You can tell when this started the first time the Federal Reserved refused to allow an audit. You can tell that they really went overboard, printing way more money than they themselves even knew was too much when they actually stopped publishing the M3 money supply indicator.
Other countries observed how much money we were spending on the Vietnam War, and they realized there was no way we were keeping to our agreement to not print to much money. So they began to ask for their gold back (at $35.00 per oounce, of course). The Dollar quickly devalued. Big inflation. The price of gold soared.
In 1971, it go so bad that even France, a huge country (financially speaking) asked for its gold back and President Nixon Refused and suspended gold sales (temporarily, he said at the time).

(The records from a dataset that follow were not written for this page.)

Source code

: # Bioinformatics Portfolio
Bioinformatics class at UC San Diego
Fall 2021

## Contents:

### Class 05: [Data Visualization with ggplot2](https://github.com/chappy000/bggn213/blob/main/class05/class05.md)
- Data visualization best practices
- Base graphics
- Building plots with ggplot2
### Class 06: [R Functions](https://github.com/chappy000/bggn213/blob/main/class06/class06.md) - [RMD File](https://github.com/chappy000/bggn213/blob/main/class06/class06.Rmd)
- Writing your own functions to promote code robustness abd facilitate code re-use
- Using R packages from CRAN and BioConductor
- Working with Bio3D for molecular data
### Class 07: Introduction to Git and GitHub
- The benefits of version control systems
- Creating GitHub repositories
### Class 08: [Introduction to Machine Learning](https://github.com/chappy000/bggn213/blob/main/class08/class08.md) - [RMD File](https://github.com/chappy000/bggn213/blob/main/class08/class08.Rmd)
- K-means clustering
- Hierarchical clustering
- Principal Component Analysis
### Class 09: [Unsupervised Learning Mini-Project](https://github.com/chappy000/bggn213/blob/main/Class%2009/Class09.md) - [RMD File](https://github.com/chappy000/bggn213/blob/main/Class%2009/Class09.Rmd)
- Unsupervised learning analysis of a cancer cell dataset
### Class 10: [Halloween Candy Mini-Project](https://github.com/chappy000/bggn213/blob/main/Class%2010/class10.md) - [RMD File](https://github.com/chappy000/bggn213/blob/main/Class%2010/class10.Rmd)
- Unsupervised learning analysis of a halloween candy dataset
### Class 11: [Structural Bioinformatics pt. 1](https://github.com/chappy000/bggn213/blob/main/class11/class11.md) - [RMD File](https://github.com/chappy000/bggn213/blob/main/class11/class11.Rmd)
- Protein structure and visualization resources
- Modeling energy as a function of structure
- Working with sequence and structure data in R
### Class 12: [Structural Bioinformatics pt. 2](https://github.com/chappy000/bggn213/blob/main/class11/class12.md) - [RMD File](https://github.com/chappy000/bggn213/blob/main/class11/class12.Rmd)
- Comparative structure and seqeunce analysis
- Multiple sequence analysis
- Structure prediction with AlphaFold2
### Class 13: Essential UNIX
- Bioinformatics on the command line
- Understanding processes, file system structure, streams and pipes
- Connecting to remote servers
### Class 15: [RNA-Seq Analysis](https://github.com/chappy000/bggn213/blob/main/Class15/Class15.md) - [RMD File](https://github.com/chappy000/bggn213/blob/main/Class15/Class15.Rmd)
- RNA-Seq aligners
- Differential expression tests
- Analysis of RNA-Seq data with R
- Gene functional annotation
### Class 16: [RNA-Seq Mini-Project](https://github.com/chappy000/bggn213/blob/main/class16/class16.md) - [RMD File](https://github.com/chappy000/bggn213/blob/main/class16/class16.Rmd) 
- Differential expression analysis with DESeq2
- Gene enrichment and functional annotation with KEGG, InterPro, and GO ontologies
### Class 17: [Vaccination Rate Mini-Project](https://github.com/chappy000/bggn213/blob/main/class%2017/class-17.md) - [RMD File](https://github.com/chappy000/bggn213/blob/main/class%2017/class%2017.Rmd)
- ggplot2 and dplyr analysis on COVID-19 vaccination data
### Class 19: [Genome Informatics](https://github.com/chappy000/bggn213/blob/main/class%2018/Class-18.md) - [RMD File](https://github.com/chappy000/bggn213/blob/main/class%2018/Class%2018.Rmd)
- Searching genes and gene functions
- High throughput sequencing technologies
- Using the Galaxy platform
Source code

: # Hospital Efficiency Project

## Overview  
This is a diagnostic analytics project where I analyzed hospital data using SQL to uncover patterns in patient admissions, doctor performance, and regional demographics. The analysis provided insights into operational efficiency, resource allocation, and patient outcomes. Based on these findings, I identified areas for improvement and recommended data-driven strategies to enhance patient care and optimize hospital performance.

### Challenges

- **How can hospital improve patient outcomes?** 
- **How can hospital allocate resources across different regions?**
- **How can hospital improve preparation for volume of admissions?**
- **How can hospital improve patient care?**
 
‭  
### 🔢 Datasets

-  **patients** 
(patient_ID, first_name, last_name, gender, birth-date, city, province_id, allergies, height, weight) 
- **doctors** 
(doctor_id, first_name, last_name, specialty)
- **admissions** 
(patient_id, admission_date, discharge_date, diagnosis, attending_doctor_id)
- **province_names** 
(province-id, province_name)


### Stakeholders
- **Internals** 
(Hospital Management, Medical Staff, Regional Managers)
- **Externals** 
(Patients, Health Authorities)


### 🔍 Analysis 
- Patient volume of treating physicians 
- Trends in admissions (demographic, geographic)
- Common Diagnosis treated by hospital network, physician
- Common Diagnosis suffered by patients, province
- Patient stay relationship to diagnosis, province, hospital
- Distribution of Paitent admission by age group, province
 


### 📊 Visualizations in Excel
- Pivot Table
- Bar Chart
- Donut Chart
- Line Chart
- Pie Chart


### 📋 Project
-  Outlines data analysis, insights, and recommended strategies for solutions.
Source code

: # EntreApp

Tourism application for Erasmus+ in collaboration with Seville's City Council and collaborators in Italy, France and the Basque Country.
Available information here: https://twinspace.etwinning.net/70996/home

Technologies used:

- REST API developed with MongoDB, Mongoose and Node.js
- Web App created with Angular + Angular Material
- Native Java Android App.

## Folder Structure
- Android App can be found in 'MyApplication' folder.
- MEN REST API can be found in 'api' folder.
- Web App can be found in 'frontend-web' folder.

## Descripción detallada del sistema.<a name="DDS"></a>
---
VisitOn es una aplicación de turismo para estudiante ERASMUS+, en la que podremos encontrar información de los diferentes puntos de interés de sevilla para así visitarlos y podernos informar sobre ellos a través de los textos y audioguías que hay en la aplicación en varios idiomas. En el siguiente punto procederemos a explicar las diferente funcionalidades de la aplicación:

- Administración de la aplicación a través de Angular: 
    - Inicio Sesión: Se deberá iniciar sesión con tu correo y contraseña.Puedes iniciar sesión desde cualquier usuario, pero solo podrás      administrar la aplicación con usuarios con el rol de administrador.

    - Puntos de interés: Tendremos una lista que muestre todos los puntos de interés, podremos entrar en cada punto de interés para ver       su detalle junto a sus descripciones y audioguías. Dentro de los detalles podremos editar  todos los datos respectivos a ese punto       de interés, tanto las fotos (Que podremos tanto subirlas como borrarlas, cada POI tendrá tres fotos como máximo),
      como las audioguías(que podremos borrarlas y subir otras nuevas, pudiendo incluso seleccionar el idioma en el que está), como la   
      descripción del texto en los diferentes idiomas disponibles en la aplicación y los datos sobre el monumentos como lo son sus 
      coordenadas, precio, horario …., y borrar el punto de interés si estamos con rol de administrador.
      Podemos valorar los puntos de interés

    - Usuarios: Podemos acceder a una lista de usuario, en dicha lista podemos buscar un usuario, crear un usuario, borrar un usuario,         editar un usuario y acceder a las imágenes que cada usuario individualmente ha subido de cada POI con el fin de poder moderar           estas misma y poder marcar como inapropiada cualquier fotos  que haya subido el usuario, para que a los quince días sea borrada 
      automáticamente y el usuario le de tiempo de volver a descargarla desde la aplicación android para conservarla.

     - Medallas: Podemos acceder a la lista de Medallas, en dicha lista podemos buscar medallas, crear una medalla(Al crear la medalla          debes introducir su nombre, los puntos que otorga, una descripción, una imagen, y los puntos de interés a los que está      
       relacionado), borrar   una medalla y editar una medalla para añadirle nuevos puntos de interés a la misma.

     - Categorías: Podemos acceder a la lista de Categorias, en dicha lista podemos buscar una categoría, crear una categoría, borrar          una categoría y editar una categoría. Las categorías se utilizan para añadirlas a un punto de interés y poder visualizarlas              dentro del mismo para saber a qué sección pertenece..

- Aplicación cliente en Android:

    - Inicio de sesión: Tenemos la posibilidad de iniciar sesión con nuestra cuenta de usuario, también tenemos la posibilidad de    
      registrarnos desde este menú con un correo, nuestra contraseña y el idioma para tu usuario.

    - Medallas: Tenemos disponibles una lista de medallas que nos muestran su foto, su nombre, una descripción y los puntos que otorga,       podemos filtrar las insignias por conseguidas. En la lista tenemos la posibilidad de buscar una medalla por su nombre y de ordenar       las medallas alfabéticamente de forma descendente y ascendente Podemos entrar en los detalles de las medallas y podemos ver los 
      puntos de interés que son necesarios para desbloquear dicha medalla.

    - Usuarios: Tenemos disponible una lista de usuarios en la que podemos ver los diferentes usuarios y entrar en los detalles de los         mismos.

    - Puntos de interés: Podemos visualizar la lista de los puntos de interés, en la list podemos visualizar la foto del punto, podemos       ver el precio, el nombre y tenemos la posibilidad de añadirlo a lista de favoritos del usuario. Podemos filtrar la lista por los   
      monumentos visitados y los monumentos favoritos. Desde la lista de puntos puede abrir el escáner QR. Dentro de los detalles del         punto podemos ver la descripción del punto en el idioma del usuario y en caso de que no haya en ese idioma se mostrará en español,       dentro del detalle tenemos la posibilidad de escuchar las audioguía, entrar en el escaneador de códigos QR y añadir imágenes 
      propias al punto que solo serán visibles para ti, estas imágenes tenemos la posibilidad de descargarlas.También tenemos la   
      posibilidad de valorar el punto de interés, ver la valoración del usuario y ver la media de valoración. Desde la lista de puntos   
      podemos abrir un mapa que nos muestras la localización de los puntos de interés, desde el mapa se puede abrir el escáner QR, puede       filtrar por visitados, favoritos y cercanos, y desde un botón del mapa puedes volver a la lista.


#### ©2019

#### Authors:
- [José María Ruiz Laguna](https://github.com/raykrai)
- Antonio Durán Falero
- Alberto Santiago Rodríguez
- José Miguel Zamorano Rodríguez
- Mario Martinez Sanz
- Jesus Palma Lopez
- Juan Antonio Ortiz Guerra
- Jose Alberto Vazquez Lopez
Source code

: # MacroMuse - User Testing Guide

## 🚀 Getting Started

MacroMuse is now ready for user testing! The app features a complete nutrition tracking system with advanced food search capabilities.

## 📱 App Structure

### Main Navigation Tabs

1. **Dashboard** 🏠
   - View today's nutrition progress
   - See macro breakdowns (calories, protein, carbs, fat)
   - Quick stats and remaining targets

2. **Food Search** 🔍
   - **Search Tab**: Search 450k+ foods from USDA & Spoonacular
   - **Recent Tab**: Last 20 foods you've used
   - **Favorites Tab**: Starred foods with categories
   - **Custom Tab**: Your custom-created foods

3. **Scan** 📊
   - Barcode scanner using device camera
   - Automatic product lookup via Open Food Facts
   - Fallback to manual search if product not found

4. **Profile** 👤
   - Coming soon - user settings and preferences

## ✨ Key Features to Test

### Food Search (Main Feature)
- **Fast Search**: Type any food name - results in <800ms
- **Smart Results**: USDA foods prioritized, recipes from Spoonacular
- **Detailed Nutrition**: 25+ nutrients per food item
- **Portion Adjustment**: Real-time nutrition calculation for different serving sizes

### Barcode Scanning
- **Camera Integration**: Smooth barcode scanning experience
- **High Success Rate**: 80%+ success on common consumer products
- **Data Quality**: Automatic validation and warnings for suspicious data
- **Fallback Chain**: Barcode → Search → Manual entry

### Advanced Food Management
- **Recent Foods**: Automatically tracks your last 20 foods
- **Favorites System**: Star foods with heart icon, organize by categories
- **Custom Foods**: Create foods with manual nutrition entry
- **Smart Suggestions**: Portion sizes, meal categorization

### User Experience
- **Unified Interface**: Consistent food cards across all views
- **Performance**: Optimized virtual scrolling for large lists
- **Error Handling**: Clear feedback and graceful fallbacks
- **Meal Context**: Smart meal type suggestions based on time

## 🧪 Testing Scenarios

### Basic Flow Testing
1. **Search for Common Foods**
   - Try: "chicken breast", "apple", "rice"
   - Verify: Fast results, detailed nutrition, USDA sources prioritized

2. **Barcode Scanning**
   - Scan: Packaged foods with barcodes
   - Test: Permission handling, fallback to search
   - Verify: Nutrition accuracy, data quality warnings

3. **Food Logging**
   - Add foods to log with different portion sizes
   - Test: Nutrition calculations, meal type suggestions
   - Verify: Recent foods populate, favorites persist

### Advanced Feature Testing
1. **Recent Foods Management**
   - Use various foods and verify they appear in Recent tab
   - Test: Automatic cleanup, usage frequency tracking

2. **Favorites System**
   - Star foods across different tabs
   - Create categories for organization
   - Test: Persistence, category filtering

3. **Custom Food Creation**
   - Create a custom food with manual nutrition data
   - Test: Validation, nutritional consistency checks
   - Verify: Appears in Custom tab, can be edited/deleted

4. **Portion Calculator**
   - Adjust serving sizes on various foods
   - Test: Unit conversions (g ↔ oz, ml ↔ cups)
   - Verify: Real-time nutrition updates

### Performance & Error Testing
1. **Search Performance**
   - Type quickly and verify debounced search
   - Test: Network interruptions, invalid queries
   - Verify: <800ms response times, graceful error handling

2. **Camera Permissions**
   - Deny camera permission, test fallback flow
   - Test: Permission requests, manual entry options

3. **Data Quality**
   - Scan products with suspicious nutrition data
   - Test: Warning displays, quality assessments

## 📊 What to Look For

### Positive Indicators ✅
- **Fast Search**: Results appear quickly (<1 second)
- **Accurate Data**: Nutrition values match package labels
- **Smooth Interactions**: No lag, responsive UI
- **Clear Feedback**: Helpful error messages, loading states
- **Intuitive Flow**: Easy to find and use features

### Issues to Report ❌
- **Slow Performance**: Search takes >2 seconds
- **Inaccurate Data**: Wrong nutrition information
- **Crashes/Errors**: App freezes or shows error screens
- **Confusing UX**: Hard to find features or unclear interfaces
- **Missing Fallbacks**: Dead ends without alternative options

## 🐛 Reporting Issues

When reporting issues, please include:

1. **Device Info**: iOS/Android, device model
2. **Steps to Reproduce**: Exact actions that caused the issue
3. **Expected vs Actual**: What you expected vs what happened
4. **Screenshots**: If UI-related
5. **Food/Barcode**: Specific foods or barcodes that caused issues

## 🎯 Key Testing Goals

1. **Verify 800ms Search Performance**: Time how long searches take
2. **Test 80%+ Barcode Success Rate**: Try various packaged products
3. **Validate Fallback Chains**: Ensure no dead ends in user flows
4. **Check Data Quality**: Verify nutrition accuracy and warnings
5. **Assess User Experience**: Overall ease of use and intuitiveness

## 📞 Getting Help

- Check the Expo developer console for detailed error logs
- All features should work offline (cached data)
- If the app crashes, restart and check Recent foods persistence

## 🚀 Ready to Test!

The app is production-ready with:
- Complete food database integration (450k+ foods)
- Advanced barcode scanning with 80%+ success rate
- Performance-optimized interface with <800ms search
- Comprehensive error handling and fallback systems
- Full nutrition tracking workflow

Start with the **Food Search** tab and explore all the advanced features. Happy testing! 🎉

In 1973, President Nixon made deals with all of the Occidental Petrolium Exporting Countries (OPEC) to only allow sales of oil in US Dollars, thus inventing the concept of the "Petrodollar" the US Dollar based on oil and gas instead of gold. This was enforced using the United States Military which had grown to be slightly larger than every other military all over the world, combined. Nixon would defend the oil fields with that military in exchange for this monopoly. It was a pretty smart move, very good for the United States and the Oil Sheiks, and terrible for everybody else on the planet.
This is the neocon agenda. To preserve the high value of the US Dollar by using military force to prevent every other country from trading oil for other currencies than the dollar.